家計にズシリ・・・
14日決まった平成19年度与党税制改正大綱では減税項目が並ぶが、実は18年度改正で19年からの定率減税全廃が決まっており、家計の負担は重くなる。消費税率の引き上げも予定され、消費に影響しそうだ。専業主婦の妻と中学生と小学生の子供2人の4人家族の会社員、Aさんの場合は-。
株式投資ブームに乗ってインターネット専業証券に口座を開いたAさん。「デイトレーダー」とまではいかないが、そこそこの利益はあげている。19年度中に証券税制の優遇措置が切れ、税率が今までの倍の20%に上がると心配していたが、10%税率が1年延長され、ほっとした。
少しでも稼いでおきたいのは、19年から定率減税が全廃されるから。前年より4万1000円の増税だ。景気は上向きというが、給料はなかなか上がらず、気は重い。

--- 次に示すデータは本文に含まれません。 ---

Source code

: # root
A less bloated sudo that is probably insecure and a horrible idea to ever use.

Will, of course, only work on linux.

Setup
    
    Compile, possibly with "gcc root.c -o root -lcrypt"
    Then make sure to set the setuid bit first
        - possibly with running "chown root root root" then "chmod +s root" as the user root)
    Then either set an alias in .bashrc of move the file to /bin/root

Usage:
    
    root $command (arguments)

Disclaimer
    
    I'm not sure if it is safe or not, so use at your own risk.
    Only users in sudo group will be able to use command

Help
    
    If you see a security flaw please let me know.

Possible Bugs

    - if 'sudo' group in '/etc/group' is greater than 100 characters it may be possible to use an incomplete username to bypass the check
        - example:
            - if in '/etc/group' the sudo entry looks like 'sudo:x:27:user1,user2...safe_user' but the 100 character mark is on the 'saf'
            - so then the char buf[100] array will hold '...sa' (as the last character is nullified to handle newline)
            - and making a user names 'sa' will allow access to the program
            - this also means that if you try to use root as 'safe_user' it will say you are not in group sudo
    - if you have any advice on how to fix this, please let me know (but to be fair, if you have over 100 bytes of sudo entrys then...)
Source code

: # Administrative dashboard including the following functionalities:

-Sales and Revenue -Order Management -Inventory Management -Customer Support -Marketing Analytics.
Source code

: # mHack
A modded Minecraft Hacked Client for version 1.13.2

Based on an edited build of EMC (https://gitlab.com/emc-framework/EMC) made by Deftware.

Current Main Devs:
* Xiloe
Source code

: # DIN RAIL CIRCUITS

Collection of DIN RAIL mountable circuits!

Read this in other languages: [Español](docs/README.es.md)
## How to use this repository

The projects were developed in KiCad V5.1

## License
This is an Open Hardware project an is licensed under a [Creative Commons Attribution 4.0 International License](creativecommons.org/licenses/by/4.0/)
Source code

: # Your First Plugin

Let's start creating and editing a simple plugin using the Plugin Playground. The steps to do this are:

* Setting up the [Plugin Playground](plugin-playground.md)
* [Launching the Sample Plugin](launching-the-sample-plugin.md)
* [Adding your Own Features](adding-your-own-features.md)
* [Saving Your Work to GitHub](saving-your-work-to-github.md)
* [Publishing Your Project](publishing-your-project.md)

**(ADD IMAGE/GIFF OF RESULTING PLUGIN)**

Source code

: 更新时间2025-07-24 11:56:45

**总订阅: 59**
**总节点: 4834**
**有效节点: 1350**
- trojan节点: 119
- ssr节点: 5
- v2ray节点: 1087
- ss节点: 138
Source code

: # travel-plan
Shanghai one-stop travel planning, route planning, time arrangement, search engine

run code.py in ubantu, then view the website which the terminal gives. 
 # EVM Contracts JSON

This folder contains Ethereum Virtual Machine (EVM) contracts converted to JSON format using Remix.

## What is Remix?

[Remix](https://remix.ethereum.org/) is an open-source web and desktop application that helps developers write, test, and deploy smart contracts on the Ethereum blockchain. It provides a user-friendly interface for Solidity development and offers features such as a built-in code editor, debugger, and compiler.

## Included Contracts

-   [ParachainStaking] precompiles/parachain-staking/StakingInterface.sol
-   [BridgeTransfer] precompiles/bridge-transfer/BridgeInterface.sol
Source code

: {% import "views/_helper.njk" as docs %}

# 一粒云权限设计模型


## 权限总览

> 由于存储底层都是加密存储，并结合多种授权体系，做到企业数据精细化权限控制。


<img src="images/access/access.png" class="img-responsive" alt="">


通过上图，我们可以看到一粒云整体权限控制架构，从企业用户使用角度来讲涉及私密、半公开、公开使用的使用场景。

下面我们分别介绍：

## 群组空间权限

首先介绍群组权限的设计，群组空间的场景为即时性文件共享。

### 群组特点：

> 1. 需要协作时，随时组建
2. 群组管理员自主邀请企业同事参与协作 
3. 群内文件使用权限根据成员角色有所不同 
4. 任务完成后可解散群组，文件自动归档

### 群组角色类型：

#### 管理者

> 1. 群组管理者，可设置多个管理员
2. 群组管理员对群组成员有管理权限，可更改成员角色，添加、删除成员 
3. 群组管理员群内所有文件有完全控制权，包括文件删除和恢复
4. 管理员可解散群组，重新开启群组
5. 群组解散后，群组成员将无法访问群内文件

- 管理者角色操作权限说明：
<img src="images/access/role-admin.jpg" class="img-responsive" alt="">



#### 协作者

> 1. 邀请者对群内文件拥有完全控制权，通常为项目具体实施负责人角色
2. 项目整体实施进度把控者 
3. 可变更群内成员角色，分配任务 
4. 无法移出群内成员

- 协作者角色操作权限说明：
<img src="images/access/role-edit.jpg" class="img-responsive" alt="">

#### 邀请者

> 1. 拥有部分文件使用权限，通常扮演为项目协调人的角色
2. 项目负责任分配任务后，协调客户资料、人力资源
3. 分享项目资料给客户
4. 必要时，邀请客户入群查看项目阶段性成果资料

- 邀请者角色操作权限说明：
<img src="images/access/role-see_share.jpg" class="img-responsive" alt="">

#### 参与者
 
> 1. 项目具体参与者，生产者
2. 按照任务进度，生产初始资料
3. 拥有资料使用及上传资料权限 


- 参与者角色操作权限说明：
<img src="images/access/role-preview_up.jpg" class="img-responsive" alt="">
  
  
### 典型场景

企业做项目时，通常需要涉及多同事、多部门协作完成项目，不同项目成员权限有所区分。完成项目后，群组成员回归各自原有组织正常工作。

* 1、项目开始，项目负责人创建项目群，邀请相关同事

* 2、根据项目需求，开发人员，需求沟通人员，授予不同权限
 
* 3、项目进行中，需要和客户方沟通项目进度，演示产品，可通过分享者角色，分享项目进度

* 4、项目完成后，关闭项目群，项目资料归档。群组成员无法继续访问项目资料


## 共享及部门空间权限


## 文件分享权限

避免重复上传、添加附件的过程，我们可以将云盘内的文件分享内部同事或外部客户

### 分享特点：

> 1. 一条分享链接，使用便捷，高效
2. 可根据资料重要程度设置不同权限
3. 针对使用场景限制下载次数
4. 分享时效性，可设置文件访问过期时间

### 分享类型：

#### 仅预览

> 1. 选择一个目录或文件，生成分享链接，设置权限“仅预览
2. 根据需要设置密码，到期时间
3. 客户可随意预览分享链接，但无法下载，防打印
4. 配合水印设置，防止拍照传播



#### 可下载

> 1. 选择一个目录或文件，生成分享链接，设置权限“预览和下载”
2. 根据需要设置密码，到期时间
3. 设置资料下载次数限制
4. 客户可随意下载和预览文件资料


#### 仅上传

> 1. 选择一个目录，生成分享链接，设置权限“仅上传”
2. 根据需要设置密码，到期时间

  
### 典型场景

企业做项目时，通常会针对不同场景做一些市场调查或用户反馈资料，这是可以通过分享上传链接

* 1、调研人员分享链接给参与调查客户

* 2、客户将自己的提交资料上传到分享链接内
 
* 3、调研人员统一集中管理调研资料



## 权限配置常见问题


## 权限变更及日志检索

一方で、子供も大きくなってきたし、今の賃貸マンションから分譲マンションに移りたい。住宅ローンをどうするか。国から地方への税源移譲で所得税が減り、個人住民税が増加することで住宅ローン減税の効果が目減りする心配もあったが、期間延長される。今が思案のしどころだ。
会社の先輩はバブル期に買った家を買い替えたという。売却損を所得から控除できる買い替え促進減税のおかげだ。
Aさんにとって、大きな買い替えといえば車。今度は燃費の良いハイブリッド車がねらい目かもしれない。自動車取得税を軽減する特例が延長されるのだ。250万円の車だと自動車取得税は本来の5%から3%に軽減され、負担は5万円軽くなる。しかし、これで妻を説得できるだろうか。
気がかりがひとつあった。田舎の両親が、古くなった家に、手すりを付けたり段差をなくしたりするバリアフリー工事をしたいという。見積もりはまだだが、ローンを組んでバリアフリー減税を利用すると5年間で最高計20万円の減税になる。ただ、年金暮らしの両親にローンはきつい。